Start of WORKING DATA

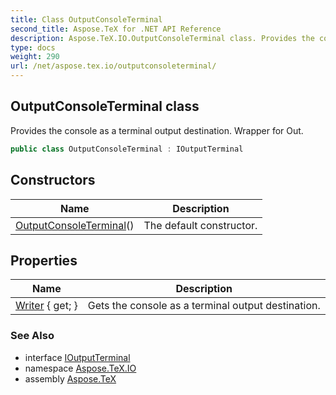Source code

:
```yaml
---
title: Class OutputConsoleTerminal
second_title: Aspose.TeX for .NET API Reference
description: Aspose.TeX.IO.OutputConsoleTerminal class. Provides the console as a terminal output destination. Wrapper for Out
type: docs
weight: 290
url: /net/aspose.tex.io/outputconsoleterminal/
---
```

## OutputConsoleTerminal class

Provides the console as a terminal output destination. Wrapper for Out.

```csharp
public class OutputConsoleTerminal : IOutputTerminal
```

## Constructors

| Name | Description |
| --- | --- |
| [OutputConsoleTerminal](outputconsoleterminal/)() | The default constructor. |

## Properties

| Name | Description |
| --- | --- |
| [Writer](../../aspose.tex.io/outputconsoleterminal/writer/) { get; } | Gets the console as a terminal output destination. |

### See Also

* interface [IOutputTerminal](../ioutputterminal/)
* namespace [Aspose.TeX.IO](../../aspose.tex.io/)
* assembly [Aspose.TeX](../../)


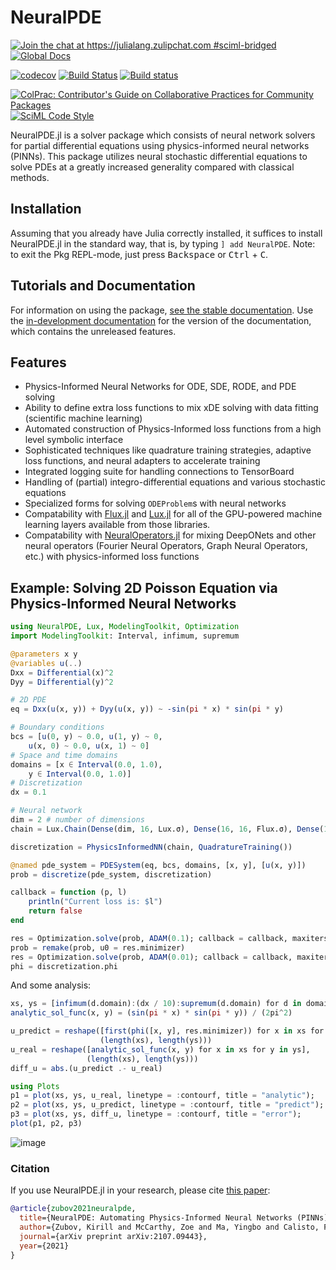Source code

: # NeuralPDE

[![Join the chat at https://julialang.zulipchat.com #sciml-bridged](https://img.shields.io/static/v1?label=Zulip&message=chat&color=9558b2&labelColor=389826)](https://julialang.zulipchat.com/#narrow/stream/279055-sciml-bridged)
[![Global Docs](https://img.shields.io/badge/docs-SciML-blue.svg)](https://docs.sciml.ai/NeuralPDE/stable/)

[![codecov](https://codecov.io/gh/SciML/NeuralPDE.jl/branch/master/graph/badge.svg)](https://codecov.io/gh/SciML/NeuralPDE.jl)
[![Build Status](https://github.com/SciML/NeuralPDE.jl/workflows/CI/badge.svg)](https://github.com/SciML/NeuralPDE.jl/actions?query=workflow%3ACI)
[![Build status](https://badge.buildkite.com/fa31256f4b8a4f95fe5ab90c3bf4ef56055a2afe675435c182.svg?branch=master)](https://buildkite.com/julialang/neuralpde-dot-jl)

[![ColPrac: Contributor's Guide on Collaborative Practices for Community Packages](https://img.shields.io/badge/ColPrac-Contributor%27s%20Guide-blueviolet)](https://github.com/SciML/ColPrac)
[![SciML Code Style](https://img.shields.io/static/v1?label=code%20style&message=SciML&color=9558b2&labelColor=389826)](https://github.com/SciML/SciMLStyle)

NeuralPDE.jl is a solver package which consists of neural network solvers for
partial differential equations using physics-informed neural networks (PINNs). This package utilizes
neural stochastic differential equations to solve PDEs at a greatly increased generality
compared with classical methods.

## Installation

Assuming that you already have Julia correctly installed, it suffices to install NeuralPDE.jl in the standard way, that is, by typing `] add NeuralPDE`. Note:
to exit the Pkg REPL-mode, just press <kbd>Backspace</kbd> or <kbd>Ctrl</kbd> + <kbd>C</kbd>.

## Tutorials and Documentation

For information on using the package,
[see the stable documentation](https://docs.sciml.ai/NeuralPDE/stable/). Use the
[in-development documentation](https://docs.sciml.ai/NeuralPDE/dev/) for the version of
the documentation, which contains the unreleased features.

## Features

  - Physics-Informed Neural Networks for ODE, SDE, RODE, and PDE solving
  - Ability to define extra loss functions to mix xDE solving with data fitting (scientific machine learning)
  - Automated construction of Physics-Informed loss functions from a high level symbolic interface
  - Sophisticated techniques like quadrature training strategies, adaptive loss functions, and neural adapters
    to accelerate training
  - Integrated logging suite for handling connections to TensorBoard
  - Handling of (partial) integro-differential equations and various stochastic equations
  - Specialized forms for solving `ODEProblem`s with neural networks
  - Compatability with [Flux.jl](https://docs.sciml.ai/Flux.jl/stable/) and [Lux.jl](https://docs.sciml.ai/Lux/stable/)
    for all of the GPU-powered machine learning layers available from those libraries.
  - Compatability with [NeuralOperators.jl](https://docs.sciml.ai/NeuralOperators/stable/) for
    mixing DeepONets and other neural operators (Fourier Neural Operators, Graph Neural Operators,
    etc.) with physics-informed loss functions

## Example: Solving 2D Poisson Equation via Physics-Informed Neural Networks

```julia
using NeuralPDE, Lux, ModelingToolkit, Optimization
import ModelingToolkit: Interval, infimum, supremum

@parameters x y
@variables u(..)
Dxx = Differential(x)^2
Dyy = Differential(y)^2

# 2D PDE
eq = Dxx(u(x, y)) + Dyy(u(x, y)) ~ -sin(pi * x) * sin(pi * y)

# Boundary conditions
bcs = [u(0, y) ~ 0.0, u(1, y) ~ 0,
    u(x, 0) ~ 0.0, u(x, 1) ~ 0]
# Space and time domains
domains = [x ∈ Interval(0.0, 1.0),
    y ∈ Interval(0.0, 1.0)]
# Discretization
dx = 0.1

# Neural network
dim = 2 # number of dimensions
chain = Lux.Chain(Dense(dim, 16, Lux.σ), Dense(16, 16, Flux.σ), Dense(16, 1))

discretization = PhysicsInformedNN(chain, QuadratureTraining())

@named pde_system = PDESystem(eq, bcs, domains, [x, y], [u(x, y)])
prob = discretize(pde_system, discretization)

callback = function (p, l)
    println("Current loss is: $l")
    return false
end

res = Optimization.solve(prob, ADAM(0.1); callback = callback, maxiters = 4000)
prob = remake(prob, u0 = res.minimizer)
res = Optimization.solve(prob, ADAM(0.01); callback = callback, maxiters = 2000)
phi = discretization.phi
```

And some analysis:

```julia
xs, ys = [infimum(d.domain):(dx / 10):supremum(d.domain) for d in domains]
analytic_sol_func(x, y) = (sin(pi * x) * sin(pi * y)) / (2pi^2)

u_predict = reshape([first(phi([x, y], res.minimizer)) for x in xs for y in ys],
                    (length(xs), length(ys)))
u_real = reshape([analytic_sol_func(x, y) for x in xs for y in ys],
                 (length(xs), length(ys)))
diff_u = abs.(u_predict .- u_real)

using Plots
p1 = plot(xs, ys, u_real, linetype = :contourf, title = "analytic");
p2 = plot(xs, ys, u_predict, linetype = :contourf, title = "predict");
p3 = plot(xs, ys, diff_u, linetype = :contourf, title = "error");
plot(p1, p2, p3)
```

![image](https://user-images.githubusercontent.com/12683885/90962648-2db35980-e4ba-11ea-8e58-f4f07c77bcb9.png)

### Citation

If you use NeuralPDE.jl in your research, please cite [this paper](https://arxiv.org/abs/2107.09443):

```bib
@article{zubov2021neuralpde,
  title={NeuralPDE: Automating Physics-Informed Neural Networks (PINNs) with Error Approximations},
  author={Zubov, Kirill and McCarthy, Zoe and Ma, Yingbo and Calisto, Francesco and Pagliarino, Valerio and Azeglio, Simone and Bottero, Luca and Luj{\'a}n, Emmanuel and Sulzer, Valentin and Bharambe, Ashutosh and others},
  journal={arXiv preprint arXiv:2107.09443},
  year={2021}
}
```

End of WORKING DATA

* **ASSIGNMENT**
Images stay out; everything else in the records must be given again exactly.

* **SOLUTION FOR THIS EXERCISE**
Source code

:
```yaml
---
title: Class OutputConsoleTerminal
second_title: Aspose.TeX for .NET API Reference
description: Aspose.TeX.IO.OutputConsoleTerminal class. Provides the console as a terminal output destination. Wrapper for Out
type: docs
weight: 290
url: /net/aspose.tex.io/outputconsoleterminal/
---
```

## OutputConsoleTerminal class

Provides the console as a terminal output destination. Wrapper for Out.

```csharp
public class OutputConsoleTerminal : IOutputTerminal
```

## Constructors

| Name | Description |
| --- | --- |
| [OutputConsoleTerminal](outputconsoleterminal/)() | The default constructor. |

## Properties

| Name | Description |
| --- | --- |
| [Writer](../../aspose.tex.io/outputconsoleterminal/writer/) { get; } | Gets the console as a terminal output destination. |

### See Also

* interface [IOutputTerminal](../ioutputterminal/)
* namespace [Aspose.TeX.IO](../../aspose.tex.io/)
* assembly [Aspose.TeX](../../)


Source code

: # NeuralPDE

[![Join the chat at https://julialang.zulipchat.com #sciml-bridged](https://img.shields.io/static/v1?label=Zulip&message=chat&color=9558b2&labelColor=389826)](https://julialang.zulipchat.com/#narrow/stream/279055-sciml-bridged)
[![Global Docs](https://img.shields.io/badge/docs-SciML-blue.svg)](https://docs.sciml.ai/NeuralPDE/stable/)

[![codecov](https://codecov.io/gh/SciML/NeuralPDE.jl/branch/master/graph/badge.svg)](https://codecov.io/gh/SciML/NeuralPDE.jl)
[![Build Status](https://github.com/SciML/NeuralPDE.jl/workflows/CI/badge.svg)](https://github.com/SciML/NeuralPDE.jl/actions?query=workflow%3ACI)
[![Build status](https://badge.buildkite.com/fa31256f4b8a4f95fe5ab90c3bf4ef56055a2afe675435c182.svg?branch=master)](https://buildkite.com/julialang/neuralpde-dot-jl)

[![ColPrac: Contributor's Guide on Collaborative Practices for Community Packages](https://img.shields.io/badge/ColPrac-Contributor%27s%20Guide-blueviolet)](https://github.com/SciML/ColPrac)
[![SciML Code Style](https://img.shields.io/static/v1?label=code%20style&message=SciML&color=9558b2&labelColor=389826)](https://github.com/SciML/SciMLStyle)

NeuralPDE.jl is a solver package which consists of neural network solvers for
partial differential equations using physics-informed neural networks (PINNs). This package utilizes
neural stochastic differential equations to solve PDEs at a greatly increased generality
compared with classical methods.

## Installation

Assuming that you already have Julia correctly installed, it suffices to install NeuralPDE.jl in the standard way, that is, by typing `] add NeuralPDE`. Note:
to exit the Pkg REPL-mode, just press <kbd>Backspace</kbd> or <kbd>Ctrl</kbd> + <kbd>C</kbd>.

## Tutorials and Documentation

For information on using the package,
[see the stable documentation](https://docs.sciml.ai/NeuralPDE/stable/). Use the
[in-development documentation](https://docs.sciml.ai/NeuralPDE/dev/) for the version of
the documentation, which contains the unreleased features.

## Features

  - Physics-Informed Neural Networks for ODE, SDE, RODE, and PDE solving
  - Ability to define extra loss functions to mix xDE solving with data fitting (scientific machine learning)
  - Automated construction of Physics-Informed loss functions from a high level symbolic interface
  - Sophisticated techniques like quadrature training strategies, adaptive loss functions, and neural adapters
    to accelerate training
  - Integrated logging suite for handling connections to TensorBoard
  - Handling of (partial) integro-differential equations and various stochastic equations
  - Specialized forms for solving `ODEProblem`s with neural networks
  - Compatability with [Flux.jl](https://docs.sciml.ai/Flux.jl/stable/) and [Lux.jl](https://docs.sciml.ai/Lux/stable/)
    for all of the GPU-powered machine learning layers available from those libraries.
  - Compatability with [NeuralOperators.jl](https://docs.sciml.ai/NeuralOperators/stable/) for
    mixing DeepONets and other neural operators (Fourier Neural Operators, Graph Neural Operators,
    etc.) with physics-informed loss functions

## Example: Solving 2D Poisson Equation via Physics-Informed Neural Networks

```julia
using NeuralPDE, Lux, ModelingToolkit, Optimization
import ModelingToolkit: Interval, infimum, supremum

@parameters x y
@variables u(..)
Dxx = Differential(x)^2
Dyy = Differential(y)^2

# 2D PDE
eq = Dxx(u(x, y)) + Dyy(u(x, y)) ~ -sin(pi * x) * sin(pi * y)

# Boundary conditions
bcs = [u(0, y) ~ 0.0, u(1, y) ~ 0,
    u(x, 0) ~ 0.0, u(x, 1) ~ 0]
# Space and time domains
domains = [x ∈ Interval(0.0, 1.0),
    y ∈ Interval(0.0, 1.0)]
# Discretization
dx = 0.1

# Neural network
dim = 2 # number of dimensions
chain = Lux.Chain(Dense(dim, 16, Lux.σ), Dense(16, 16, Flux.σ), Dense(16, 1))

discretization = PhysicsInformedNN(chain, QuadratureTraining())

@named pde_system = PDESystem(eq, bcs, domains, [x, y], [u(x, y)])
prob = discretize(pde_system, discretization)

callback = function (p, l)
    println("Current loss is: $l")
    return false
end

res = Optimization.solve(prob, ADAM(0.1); callback = callback, maxiters = 4000)
prob = remake(prob, u0 = res.minimizer)
res = Optimization.solve(prob, ADAM(0.01); callback = callback, maxiters = 2000)
phi = discretization.phi
```

And some analysis:

```julia
xs, ys = [infimum(d.domain):(dx / 10):supremum(d.domain) for d in domains]
analytic_sol_func(x, y) = (sin(pi * x) * sin(pi * y)) / (2pi^2)

u_predict = reshape([first(phi([x, y], res.minimizer)) for x in xs for y in ys],
                    (length(xs), length(ys)))
u_real = reshape([analytic_sol_func(x, y) for x in xs for y in ys],
                 (length(xs), length(ys)))
diff_u = abs.(u_predict .- u_real)

using Plots
p1 = plot(xs, ys, u_real, linetype = :contourf, title = "analytic");
p2 = plot(xs, ys, u_predict, linetype = :contourf, title = "predict");
p3 = plot(xs, ys, diff_u, linetype = :contourf, title = "error");
plot(p1, p2, p3)
```

![image](https://user-images.githubusercontent.com/12683885/90962648-2db35980-e4ba-11ea-8e58-f4f07c77bcb9.png)

### Citation

If you use NeuralPDE.jl in your research, please cite [this paper](https://arxiv.org/abs/2107.09443):

```bib
@article{zubov2021neuralpde,
  title={NeuralPDE: Automating Physics-Informed Neural Networks (PINNs) with Error Approximations},
  author={Zubov, Kirill and McCarthy, Zoe and Ma, Yingbo and Calisto, Francesco and Pagliarino, Valerio and Azeglio, Simone and Bottero, Luca and Luj{\'a}n, Emmanuel and Sulzer, Valentin and Bharambe, Ashutosh and others},
  journal={arXiv preprint arXiv:2107.09443},
  year={2021}
}
```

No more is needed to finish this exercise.